Sound absorber properties
Two sets of samples were designed as sound absorbers: 14 samples were manufactured from different types of waste, and nine samples were from the blending of different waste types.
Sound absorber using spinning and weaving waste
Table 2 provides the specifications of the samples.
Sound absorber using a blend of spinning and weaving waste
Specification of designed sound absorber from a combination of spinning and weaving waste.
Analysis of sound absorption panels from spinning mill waste
Several sound absorber panels made from various spinning waste materials (see Table 1) were tested to determine the Sound Absorption Coefficient (SAC) for sound frequencies ranging from 250 to 2000 Hz. For samples with IDs 6, 8, 9, and 11, the range of sound frequencies was extended up to 3000 Hz. Figure 4 illustrates the sound absorption coefficient of different spinning cotton waste absorber panels. The sound absorption coefficient of different spinning cotton waste.
Figure 4 illustrates that the most significant sound insulation performance was observed in samples with IDs 6, 8, 9, and 11. These samples, consisting of overhead cleaners, spinning Pneumafil, combing batt remain, and Winding Waste, exhibited the highest Sound Absorption Coefficient (SAC) values across low, medium, and high sound frequencies up to 3000 Hz.

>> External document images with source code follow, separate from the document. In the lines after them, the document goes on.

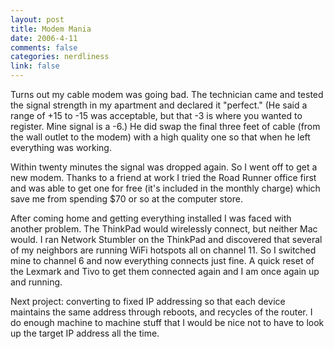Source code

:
```yaml
--- 
layout: post
title: Modem Mania
date: 2006-4-11
comments: false
categories: nerdliness
link: false
---
```

Turns out my cable modem was going bad. The technician came and tested the signal strength in my apartment and declared it "perfect." (He said a range of +15 to -15 was acceptable, but that -3 is where you wanted to register. Mine signal is a -6.) He did swap the final three feet of cable (from the wall outlet to the modem) with a high quality one so that when he left everything was working.

Within twenty minutes the signal was dropped again. So I went off to get a new modem. Thanks to a friend at work I tried the Road Runner office first and was able to get one for free (it's included in the monthly charge) which save me from spending $70 or so at the computer store.

After coming home and getting everything installed I was faced with another problem. The ThinkPad would wirelessly connect, but neither Mac would. I ran Network Stumbler on the ThinkPad and discovered that several of my neighbors are running WiFi hotspots all on channel 11. So I switched mine to channel 6 and now everything connects just fine. A quick reset of the Lexmark and Tivo to get them connected again and I am once again up and running.

Next project: converting to fixed IP addressing so that each device maintains the same address through reboots, and recycles of the router. I do enough machine to machine stuff that I would be nice not to have to look up the target IP address all the time.

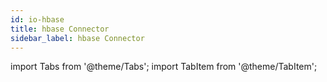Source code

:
 ```yaml
---
id: io-hbase
title: hbase Connector
sidebar_label: hbase Connector
---
```


import Tabs from '@theme/Tabs';
import TabItem from '@theme/TabItem';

Conversely, samples with IDs 2, 4, 5, 6, and 7 displayed lower SAC values at low and medium sound frequencies but demonstrated an increase at higher sound frequencies up to 1500 Hz. This trend may be attributed to the short fiber length and the presence of impurities, resulting in a higher concentration of fibers in the panel. As the frequency rises, the shorter fibers provide greater freedom for the fiber ends to vibrate in response to sound waves, thereby absorbing less sound energy. The porous nature of panels containing short, fine fibers allows sound to propagate through an interconnected pore network, potentially resulting in less effective sound absorption. This phenomenon is particularly noticeable at high sound frequencies, as observed in samples with IDs 2, 4, 5, 6, and 7. Remarkably, the SAC value decreases at high sound wave frequencies, which warrants further investigation.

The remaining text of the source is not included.